This client in Llansamlet wanted to remove their existing parquet flooring as they were aware there was a Victorian tiled floor underneath. They were keen to see if we could clean and refurbish the original tiled floor dating back to the early 1920s that had been covered over in the 70s. Whilst they liked the Parquet floor, having seen their neighbours property they were really keen to recover the floor as an original feature.
I paid a visit to the property and whilst there we lifted a section of Parquet to see how easily they would come up. It was certainly possible to remove the floor, but it was clear the biggest issue would be removing the sticky bitumen that the parquet tiles had been stuck down with. Having said that I knew from previous experience it could be done, although it would be time consuming, so I gave them a price which they were happy with and we scheduled a date to return.
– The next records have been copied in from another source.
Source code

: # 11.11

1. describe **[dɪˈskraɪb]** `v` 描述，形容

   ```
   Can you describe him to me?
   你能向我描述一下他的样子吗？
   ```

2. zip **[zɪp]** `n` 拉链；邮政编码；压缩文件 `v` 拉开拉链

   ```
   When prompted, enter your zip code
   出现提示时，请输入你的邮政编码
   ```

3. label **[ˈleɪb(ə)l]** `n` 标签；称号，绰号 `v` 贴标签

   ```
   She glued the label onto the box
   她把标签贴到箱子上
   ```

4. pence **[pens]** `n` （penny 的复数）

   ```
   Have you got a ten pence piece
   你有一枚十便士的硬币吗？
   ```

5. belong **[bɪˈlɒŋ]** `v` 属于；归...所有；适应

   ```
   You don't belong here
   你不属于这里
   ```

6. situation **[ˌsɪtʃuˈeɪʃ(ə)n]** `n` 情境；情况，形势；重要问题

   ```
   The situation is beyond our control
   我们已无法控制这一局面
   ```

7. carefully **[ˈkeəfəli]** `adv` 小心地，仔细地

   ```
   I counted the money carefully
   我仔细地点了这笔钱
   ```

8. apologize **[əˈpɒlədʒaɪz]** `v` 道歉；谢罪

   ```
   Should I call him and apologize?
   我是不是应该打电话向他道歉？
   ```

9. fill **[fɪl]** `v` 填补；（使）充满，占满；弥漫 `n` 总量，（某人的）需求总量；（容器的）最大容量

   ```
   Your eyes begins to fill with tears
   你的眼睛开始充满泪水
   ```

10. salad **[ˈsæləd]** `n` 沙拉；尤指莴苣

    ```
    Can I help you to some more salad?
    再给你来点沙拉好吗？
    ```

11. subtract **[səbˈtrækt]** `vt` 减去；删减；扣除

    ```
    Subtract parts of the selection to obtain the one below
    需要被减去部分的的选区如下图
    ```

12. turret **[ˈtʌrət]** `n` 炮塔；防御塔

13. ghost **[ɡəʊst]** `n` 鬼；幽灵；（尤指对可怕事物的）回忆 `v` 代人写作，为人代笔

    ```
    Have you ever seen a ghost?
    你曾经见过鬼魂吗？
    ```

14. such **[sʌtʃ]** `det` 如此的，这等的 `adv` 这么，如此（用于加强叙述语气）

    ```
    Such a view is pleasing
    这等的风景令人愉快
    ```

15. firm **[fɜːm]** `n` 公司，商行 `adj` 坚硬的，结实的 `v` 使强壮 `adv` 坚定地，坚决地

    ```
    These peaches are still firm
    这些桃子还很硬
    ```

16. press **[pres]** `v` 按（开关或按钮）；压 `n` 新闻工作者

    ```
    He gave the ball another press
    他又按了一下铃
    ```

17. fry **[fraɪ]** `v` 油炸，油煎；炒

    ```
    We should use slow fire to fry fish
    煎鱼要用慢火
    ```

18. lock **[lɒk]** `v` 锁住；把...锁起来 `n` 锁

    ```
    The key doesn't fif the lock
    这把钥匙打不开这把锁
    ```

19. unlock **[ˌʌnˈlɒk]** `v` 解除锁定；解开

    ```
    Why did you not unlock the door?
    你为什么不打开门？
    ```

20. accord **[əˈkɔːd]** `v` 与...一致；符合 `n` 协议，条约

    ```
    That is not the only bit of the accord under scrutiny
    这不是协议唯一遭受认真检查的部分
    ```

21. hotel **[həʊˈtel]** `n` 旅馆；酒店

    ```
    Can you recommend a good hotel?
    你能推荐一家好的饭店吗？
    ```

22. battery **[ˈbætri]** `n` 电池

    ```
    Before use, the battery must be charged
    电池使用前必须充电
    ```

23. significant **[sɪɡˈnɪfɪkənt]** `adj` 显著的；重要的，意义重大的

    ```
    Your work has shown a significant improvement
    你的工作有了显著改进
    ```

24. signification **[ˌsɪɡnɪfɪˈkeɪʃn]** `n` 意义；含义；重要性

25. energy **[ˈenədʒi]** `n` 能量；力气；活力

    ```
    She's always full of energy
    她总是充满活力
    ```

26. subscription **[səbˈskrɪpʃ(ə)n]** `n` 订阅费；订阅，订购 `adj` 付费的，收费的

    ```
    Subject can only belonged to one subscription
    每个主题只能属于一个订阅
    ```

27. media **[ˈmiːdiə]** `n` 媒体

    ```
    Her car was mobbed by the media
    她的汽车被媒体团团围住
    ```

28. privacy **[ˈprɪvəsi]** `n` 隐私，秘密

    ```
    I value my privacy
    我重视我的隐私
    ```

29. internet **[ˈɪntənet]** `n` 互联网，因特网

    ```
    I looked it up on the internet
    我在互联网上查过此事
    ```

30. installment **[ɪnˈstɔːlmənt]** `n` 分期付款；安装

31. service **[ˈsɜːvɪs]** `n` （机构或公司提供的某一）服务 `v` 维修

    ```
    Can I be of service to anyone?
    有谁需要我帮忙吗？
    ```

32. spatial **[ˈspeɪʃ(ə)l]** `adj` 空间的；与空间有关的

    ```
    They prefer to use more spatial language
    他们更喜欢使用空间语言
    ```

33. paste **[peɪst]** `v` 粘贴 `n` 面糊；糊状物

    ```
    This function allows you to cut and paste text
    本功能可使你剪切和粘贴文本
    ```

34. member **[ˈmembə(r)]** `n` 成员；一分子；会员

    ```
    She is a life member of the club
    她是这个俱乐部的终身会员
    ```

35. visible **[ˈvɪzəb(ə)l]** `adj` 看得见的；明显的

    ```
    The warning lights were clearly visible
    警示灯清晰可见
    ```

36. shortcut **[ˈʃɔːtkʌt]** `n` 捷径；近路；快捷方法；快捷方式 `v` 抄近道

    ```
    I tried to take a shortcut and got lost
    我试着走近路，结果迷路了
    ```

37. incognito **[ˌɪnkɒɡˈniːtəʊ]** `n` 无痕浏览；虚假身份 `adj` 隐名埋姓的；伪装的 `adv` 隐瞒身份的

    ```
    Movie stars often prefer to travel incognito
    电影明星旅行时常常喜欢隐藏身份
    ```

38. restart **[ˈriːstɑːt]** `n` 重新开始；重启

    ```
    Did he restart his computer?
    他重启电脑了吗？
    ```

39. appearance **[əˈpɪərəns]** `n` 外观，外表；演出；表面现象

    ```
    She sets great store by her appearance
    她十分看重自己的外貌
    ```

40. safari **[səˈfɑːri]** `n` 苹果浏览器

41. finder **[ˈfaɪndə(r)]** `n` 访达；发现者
Cleaning a Victorian Tiled Hallway Floor
On the first day we got to work, starting by protecting the skirting and woodwork to avoid getting bitumen residue on them. Upon removal of the Parquet we got to grips with the bitumen adhesive which was used to stick the parquet to the tile. This didn’t disappoint and proved to be a very stubborn. We found the best way to deal with it was to start by carefully scraping off as much of the solidified bitumen with a blade as possible. This left a residual bitumen layer that could not be fully removed but was weakened with the application of white spirit to bleed the bitumen, a time-consuming exercise but the results are there for all to see.
Once all the bitumen was removed, we used diamond burnishing pads starting on a 400-grit pad and finishing on an 800-grit pad using water to lubricate. This removes and T-Cuts the surface of the floor. The resultant soil was rinsed off the tiles and extracted with a wet vacuum. This was a long task but thankfully the floor underneath was looking pretty good.
We then neutralized the floor with water and were careful to make sure there was no bitumen residue remaining. The floor was left for 24 hours to dry off fully before sealing.
Sealing a Victorian Tiled Hallway Floor
The customer specified they wanted a durable satin finish for the floor so I applied Tile Doctor Seal and Go which we recommend for Victorian tiles. This product is specially formulated water-based blend of acrylic polymers which provides both a stain resistant surface seal and a durable low-sheen finish. The seal ensures this heavy traffic area will be protected.
The customer was thrilled with the transformation.
For regular cleaning I recommended the use of Tile Doctor Neutral Tile Cleaner which is formulated for use with sealed surfaces and won’t prematurely break down the sealer which is the problem with many supermarket cleaning products.